Content starts

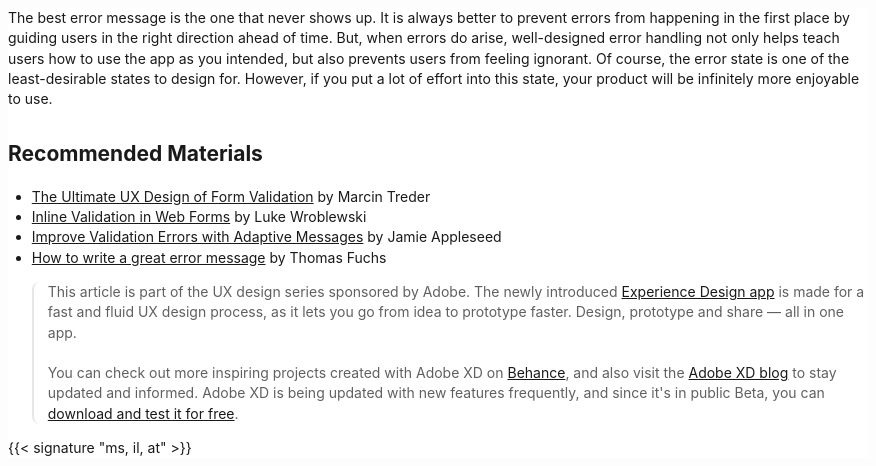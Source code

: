 The best error message is the one that never shows up. It is always better to prevent errors from happening in the first place by guiding users in the right direction ahead of time. But, when errors do arise, well-designed error handling not only helps teach users how to use the app as you intended, but also prevents users from feeling ignorant. Of course, the error state is one of the least-desirable states to design for. However, if you put a lot of effort into this state, your product will be infinitely more enjoyable to use.</p>

## Recommended Materials

*   [The Ultimate UX Design of Form Validation](https://designmodo.com/ux-form-validation/) by Marcin Treder
*   [Inline Validation in Web Forms](https://alistapart.com/article/inline-validation-in-web-forms) by Luke Wroblewski
*   [Improve Validation Errors with Adaptive Messages](https://baymard.com/blog/adaptive-validation-error-messages) by Jamie Appleseed
*   [How to write a great error message](https://medium.com/@thomasfuchs/how-to-write-an-error-message-883718173322#.6rlptz1gj) by Thomas Fuchs

<blockquote style="border-radius: 8px;">This article is part of the UX design series sponsored by Adobe. The newly introduced <a href="https://adobe.ly/2bs2eXP">Experience Design app</a> is made for a fast and fluid UX design process, as it lets you go from idea to prototype faster. Design, prototype and share — all in one app.<br /><br />You can check out more inspiring projects created with Adobe XD on <a href="https://www.behance.net/search?content=projects&sort=appreciations&time=week&tools=387566349">Behance</a>, and also visit the <a href="https://blogs.adobe.com/creativecloud/design/">Adobe XD blog</a> to stay updated and informed. Adobe XD is being updated with new features frequently, and since it's in public Beta, you can <a href="https://adobe.ly/2bs2eXP">download and test it for free</a>.</blockquote>

{{< signature "ms, il, at" >}}
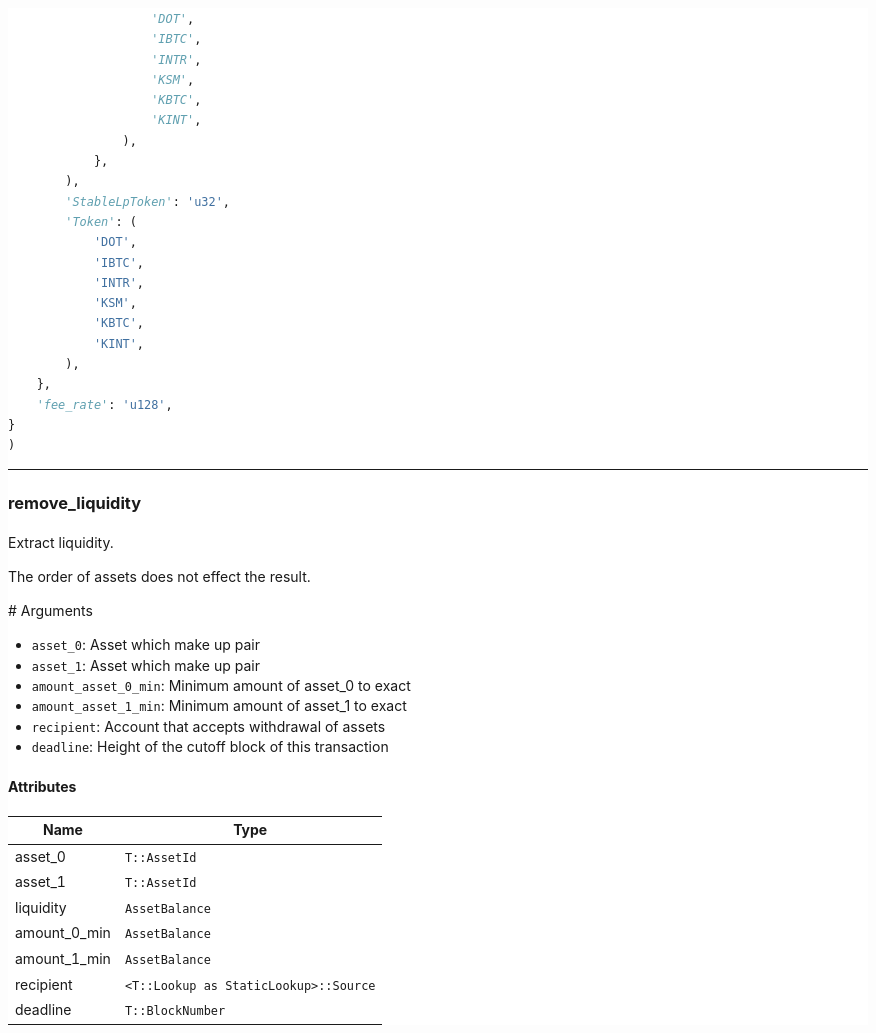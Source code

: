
 ```python
                    'DOT',
                    'IBTC',
                    'INTR',
                    'KSM',
                    'KBTC',
                    'KINT',
                ),
            },
        ),
        'StableLpToken': 'u32',
        'Token': (
            'DOT',
            'IBTC',
            'INTR',
            'KSM',
            'KBTC',
            'KINT',
        ),
    },
    'fee_rate': 'u128',
}
)
```

---------
### remove_liquidity
Extract liquidity.

The order of assets does not effect the result.

\# Arguments

- `asset_0`: Asset which make up pair
- `asset_1`: Asset which make up pair
- `amount_asset_0_min`: Minimum amount of asset_0 to exact
- `amount_asset_1_min`: Minimum amount of asset_1 to exact
- `recipient`: Account that accepts withdrawal of assets
- `deadline`: Height of the cutoff block of this transaction
#### Attributes
| Name | Type |
| -------- | -------- | 
| asset_0 | `T::AssetId` | 
| asset_1 | `T::AssetId` | 
| liquidity | `AssetBalance` | 
| amount_0_min | `AssetBalance` | 
| amount_1_min | `AssetBalance` | 
| recipient | `<T::Lookup as StaticLookup>::Source` | 
| deadline | `T::BlockNumber` | 
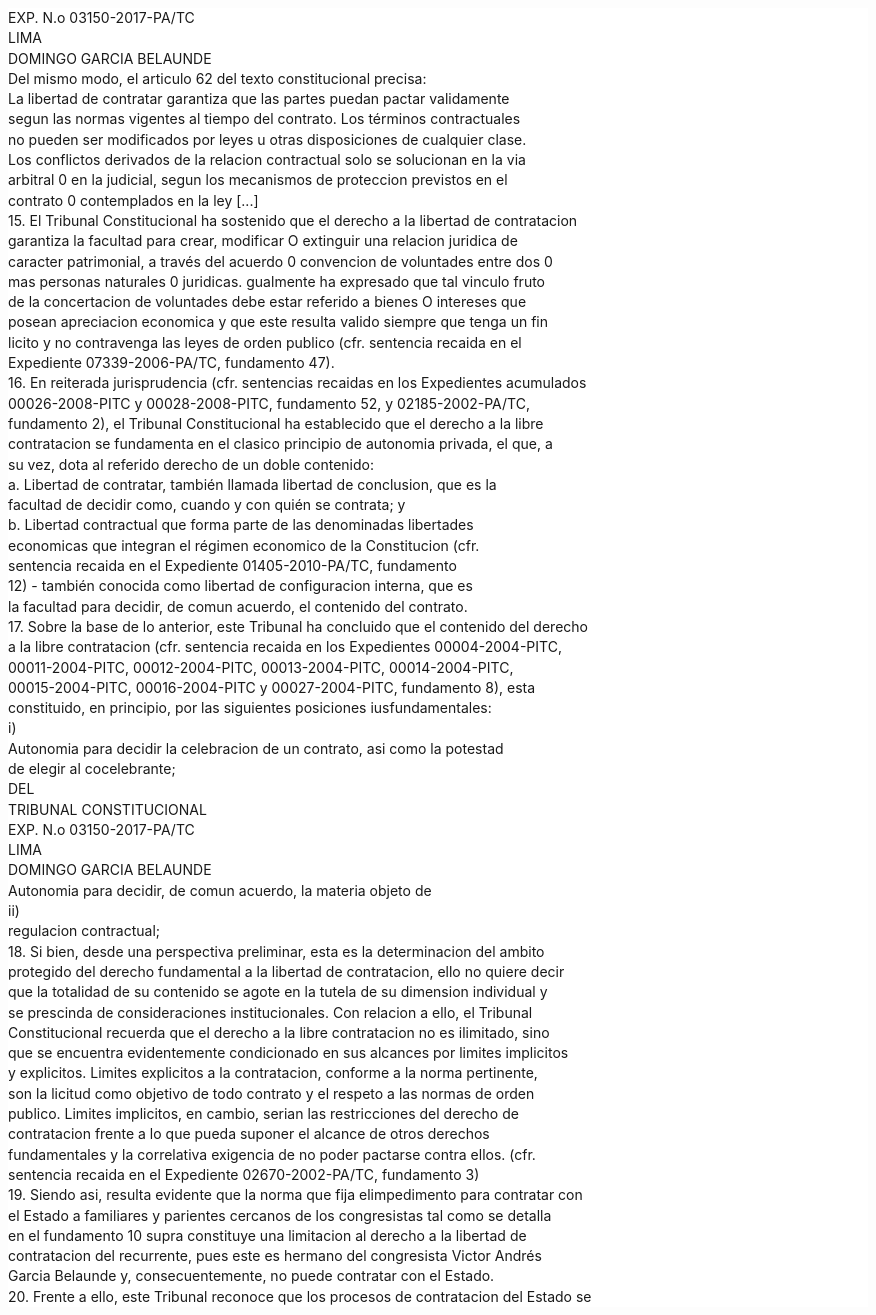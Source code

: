 EXP. N.o 03150-2017-PA/TC  
LIMA  
DOMINGO GARCIA BELAUNDE  
Del mismo modo, el articulo 62 del texto constitucional precisa:  
La libertad de contratar garantiza que las partes puedan pactar validamente  
segun las normas vigentes al tiempo del contrato. Los términos contractuales  
no pueden ser modificados por leyes u otras disposiciones de cualquier clase.  
Los conflictos derivados de la relacion contractual solo se solucionan en la via  
arbitral 0 en la judicial, segun los mecanismos de proteccion previstos en el  
contrato 0 contemplados en la ley [...]  
15. El Tribunal Constitucional ha sostenido que el derecho a la libertad de contratacion  
garantiza la facultad para crear, modificar O extinguir una relacion juridica de  
caracter patrimonial, a través del acuerdo 0 convencion de voluntades entre dos 0  
mas personas naturales 0 juridicas. gualmente ha expresado que tal vinculo fruto  
de la concertacion de voluntades debe estar referido a bienes O intereses que  
posean apreciacion economica y que este resulta valido siempre que tenga un fin  
licito y no contravenga las leyes de orden publico (cfr. sentencia recaida en el  
Expediente 07339-2006-PA/TC, fundamento 47).  
16. En reiterada jurisprudencia (cfr. sentencias recaidas en los Expedientes acumulados  
00026-2008-PITC y 00028-2008-PITC, fundamento 52, y 02185-2002-PA/TC,  
fundamento 2), el Tribunal Constitucional ha establecido que el derecho a la libre  
contratacion se fundamenta en el clasico principio de autonomia privada, el que, a  
su vez, dota al referido derecho de un doble contenido:  
a. Libertad de contratar, también llamada libertad de conclusion, que es la  
facultad de decidir como, cuando y con quién se contrata; y  
b. Libertad contractual que forma parte de las denominadas libertades  
economicas que integran el régimen economico de la Constitucion (cfr.  
sentencia recaida en el Expediente 01405-2010-PA/TC, fundamento  
12) - también conocida como libertad de configuracion interna, que es  
la facultad para decidir, de comun acuerdo, el contenido del contrato.  
17. Sobre la base de lo anterior, este Tribunal ha concluido que el contenido del derecho  
a la libre contratacion (cfr. sentencia recaida en los Expedientes 00004-2004-PITC,  
00011-2004-PITC, 00012-2004-PITC, 00013-2004-PITC, 00014-2004-PITC,  
00015-2004-PITC, 00016-2004-PITC y 00027-2004-PITC, fundamento 8), esta  
constituido, en principio, por las siguientes posiciones iusfundamentales:  
i)  
Autonomia para decidir la celebracion de un contrato, asi como la potestad  
de elegir al cocelebrante;  
DEL  
TRIBUNAL CONSTITUCIONAL  
EXP. N.o 03150-2017-PA/TC  
LIMA  
DOMINGO GARCIA BELAUNDE  
Autonomia para decidir, de comun acuerdo, la materia objeto de  
ii)  
regulacion contractual;  
18. Si bien, desde una perspectiva preliminar, esta es la determinacion del ambito  
protegido del derecho fundamental a la libertad de contratacion, ello no quiere decir  
que la totalidad de su contenido se agote en la tutela de su dimension individual y  
se prescinda de consideraciones institucionales. Con relacion a ello, el Tribunal  
Constitucional recuerda que el derecho a la libre contratacion no es ilimitado, sino  
que se encuentra evidentemente condicionado en sus alcances por limites implicitos  
y explicitos. Limites explicitos a la contratacion, conforme a la norma pertinente,  
son la licitud como objetivo de todo contrato y el respeto a las normas de orden  
publico. Limites implicitos, en cambio, serian las restricciones del derecho de  
contratacion frente a lo que pueda suponer el alcance de otros derechos  
fundamentales y la correlativa exigencia de no poder pactarse contra ellos. (cfr.  
sentencia recaida en el Expediente 02670-2002-PA/TC, fundamento 3)  
19. Siendo asi, resulta evidente que la norma que fija elimpedimento para contratar con  
el Estado a familiares y parientes cercanos de los congresistas tal como se detalla  
en el fundamento 10 supra constituye una limitacion al derecho a la libertad de  
contratacion del recurrente, pues este es hermano del congresista Victor Andrés  
Garcia Belaunde y, consecuentemente, no puede contratar con el Estado.  
20. Frente a ello, este Tribunal reconoce que los procesos de contratacion del Estado se  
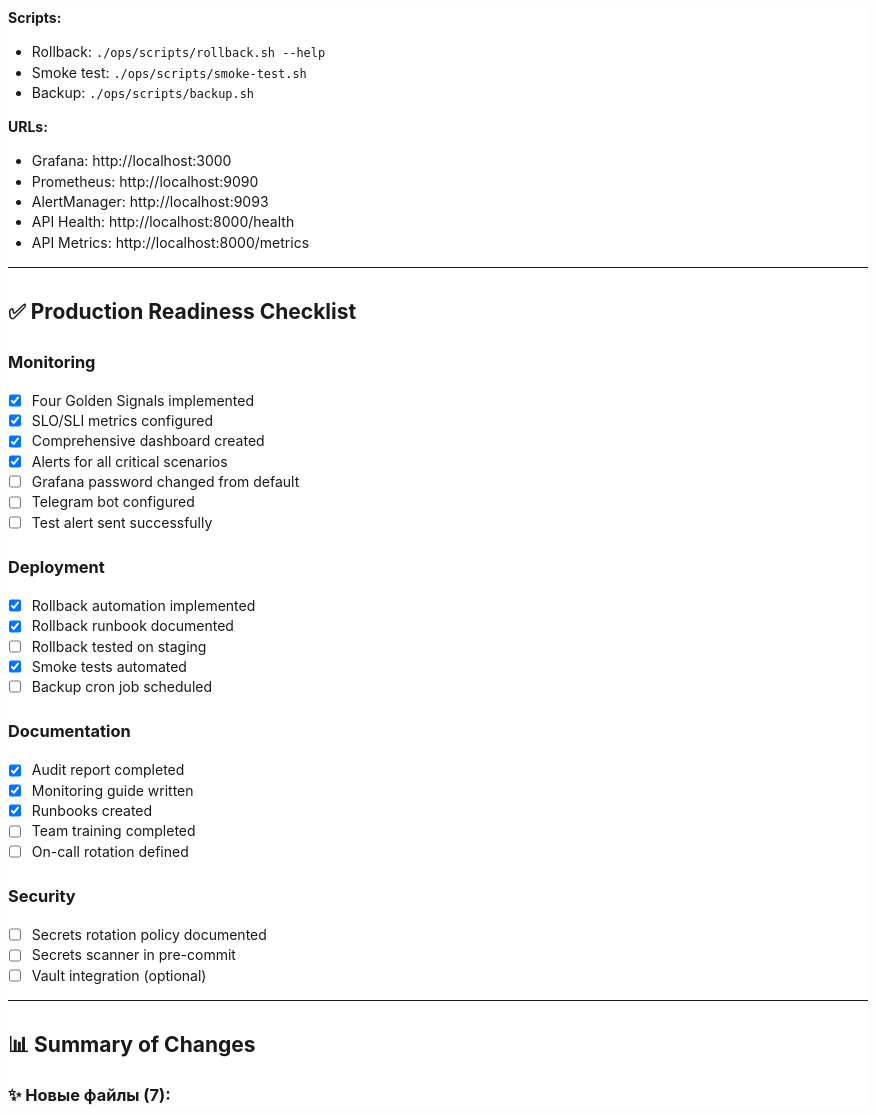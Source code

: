 **Scripts:**
- Rollback: `./ops/scripts/rollback.sh --help`
- Smoke test: `./ops/scripts/smoke-test.sh`
- Backup: `./ops/scripts/backup.sh`

**URLs:**
- Grafana: http://localhost:3000
- Prometheus: http://localhost:9090
- AlertManager: http://localhost:9093
- API Health: http://localhost:8000/health
- API Metrics: http://localhost:8000/metrics

---

## ✅ Production Readiness Checklist

### Monitoring
- [x] Four Golden Signals implemented
- [x] SLO/SLI metrics configured
- [x] Comprehensive dashboard created
- [x] Alerts for all critical scenarios
- [ ] Grafana password changed from default
- [ ] Telegram bot configured
- [ ] Test alert sent successfully

### Deployment
- [x] Rollback automation implemented
- [x] Rollback runbook documented
- [ ] Rollback tested on staging
- [x] Smoke tests automated
- [ ] Backup cron job scheduled

### Documentation
- [x] Audit report completed
- [x] Monitoring guide written
- [x] Runbooks created
- [ ] Team training completed
- [ ] On-call rotation defined

### Security
- [ ] Secrets rotation policy documented
- [ ] Secrets scanner in pre-commit
- [ ] Vault integration (optional)

---

## 📊 Summary of Changes

### ✨ Новые файлы (7):
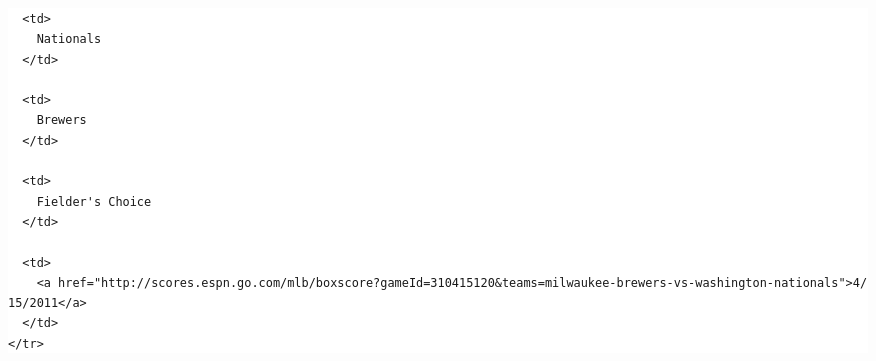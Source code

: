       <td>
        Nationals
      </td>

      <td>
        Brewers
      </td>

      <td>
        Fielder's Choice
      </td>

      <td>
        <a href="http://scores.espn.go.com/mlb/boxscore?gameId=310415120&teams=milwaukee-brewers-vs-washington-nationals">4/15/2011</a>
      </td>
    </tr>
  </table>
</div>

Content ends

__ASSIGNED TASK__: All lines in the data above from the one with "by Marcin Treder" through the one with "by Thomas Fuchs" must be repeated exactly, and no others.

__SOLUTION BELOW__:
*   [The Ultimate UX Design of Form Validation](https://designmodo.com/ux-form-validation/) by Marcin Treder
*   [Inline Validation in Web Forms](https://alistapart.com/article/inline-validation-in-web-forms) by Luke Wroblewski
*   [Improve Validation Errors with Adaptive Messages](https://baymard.com/blog/adaptive-validation-error-messages) by Jamie Appleseed
*   [How to write a great error message](https://medium.com/@thomasfuchs/how-to-write-an-error-message-883718173322#.6rlptz1gj) by Thomas Fuchs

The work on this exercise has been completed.